> [TASK PROMPT]: Pull every line of the entries that has the word "simulation".

>>>>

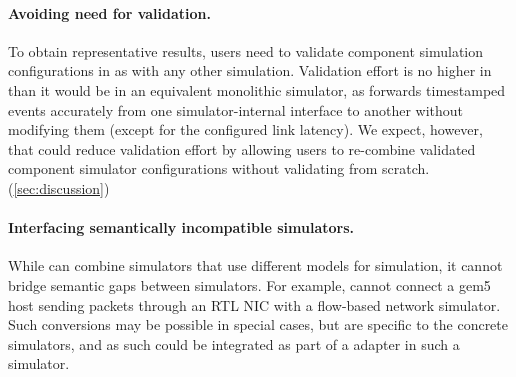 \paragraph{Avoiding need for validation.}
To obtain representative results, users need to validate component
simulation configurations in \sysname as with any other simulation.
%
Validation effort is no higher in \sysname than it would be in an
equivalent monolithic simulator, as \sysname forwards timestamped
events accurately from one simulator-internal interface to another
without modifying them (except for the configured link latency).
%
We expect, however, that \sysname could reduce validation effort by
allowing users to re-combine validated component simulator
configurations without validating from scratch.
(\autoref{sec:discussion})

\paragraph{Interfacing semantically incompatible simulators.}
While \sysname can combine simulators that use different models for
simulation, it cannot bridge semantic gaps between simulators.
%
For example, \sysname cannot connect a gem5 host sending packets
through an RTL NIC with a flow-based network simulator.
%
Such conversions may be possible in special cases, but are specific to
the concrete simulators, and as such could be integrated as part of a
\sysname adapter in such a simulator.
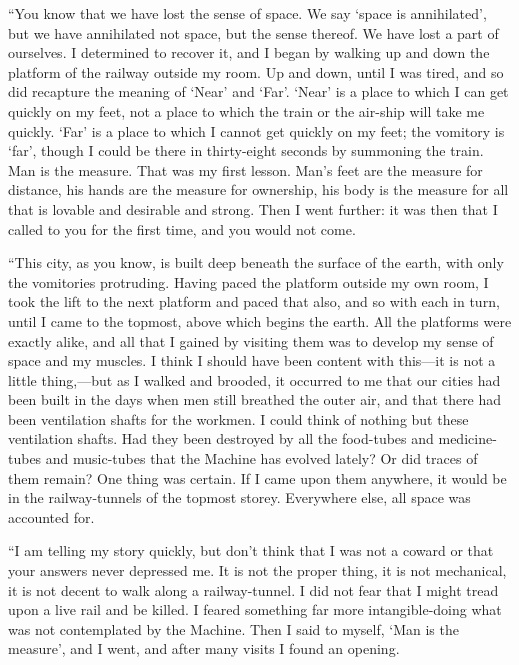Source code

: ``You know that we have lost the sense of space. We say `space is annihilated', but we have annihilated not space, but the sense thereof. We have lost a part of ourselves. I determined to recover it, and I began by walking up and down the platform of the railway outside my room. Up and down, until I was tired, and so did recapture the meaning of `Near' and `Far'. `Near' is a place to which I can get quickly on my feet, not a place to which the train or the air-ship will take me quickly. `Far' is a place to which I cannot get quickly on my feet; the vomitory is `far', though I could be there in thirty-eight seconds by summoning the train. Man is the measure. That was my first lesson. Man's feet are the measure for distance, his hands are the measure for ownership, his body is the measure for all that is lovable and desirable and strong. Then I went further: it was then that I called to you for the first time, and you would not come.

``This city, as you know, is built deep beneath the surface of the earth, with only the vomitories protruding. Having paced the platform outside my own room, I took the lift to the next platform and paced that also, and so with each in turn, until I came to the topmost, above which begins the earth. All the platforms were exactly alike, and all that I gained by visiting them was to develop my sense of space and my muscles. I think I should have been content with this---it is not a little thing,---but as I walked and brooded, it occurred to me that our cities had been built in the days when men still breathed the outer air, and that there had been ventilation shafts for the workmen. I could think of nothing but these ventilation shafts. Had they been destroyed by all the food-tubes and medicine-tubes and music-tubes that the Machine has evolved lately? Or did traces of them remain? One thing was certain. If I came upon them anywhere, it would be in the railway-tunnels of the topmost storey. Everywhere else, all space was accounted for.%

``I am telling my story quickly, but don't think that I was not a coward or that your answers never depressed me. It is not the proper thing, it is not mechanical, it is not decent to walk along a railway-tunnel. I did not fear that I might tread upon a live rail and be killed. I feared something far more intangible-doing what was not contemplated by the Machine. Then I said to myself, `Man is the measure', and I went, and after many visits I found an opening.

<<<<

> [RESULT OF THIS TASK]:
simulation configurations in \sysname as with any other simulation.
simulation, it cannot bridge semantic gaps between simulators.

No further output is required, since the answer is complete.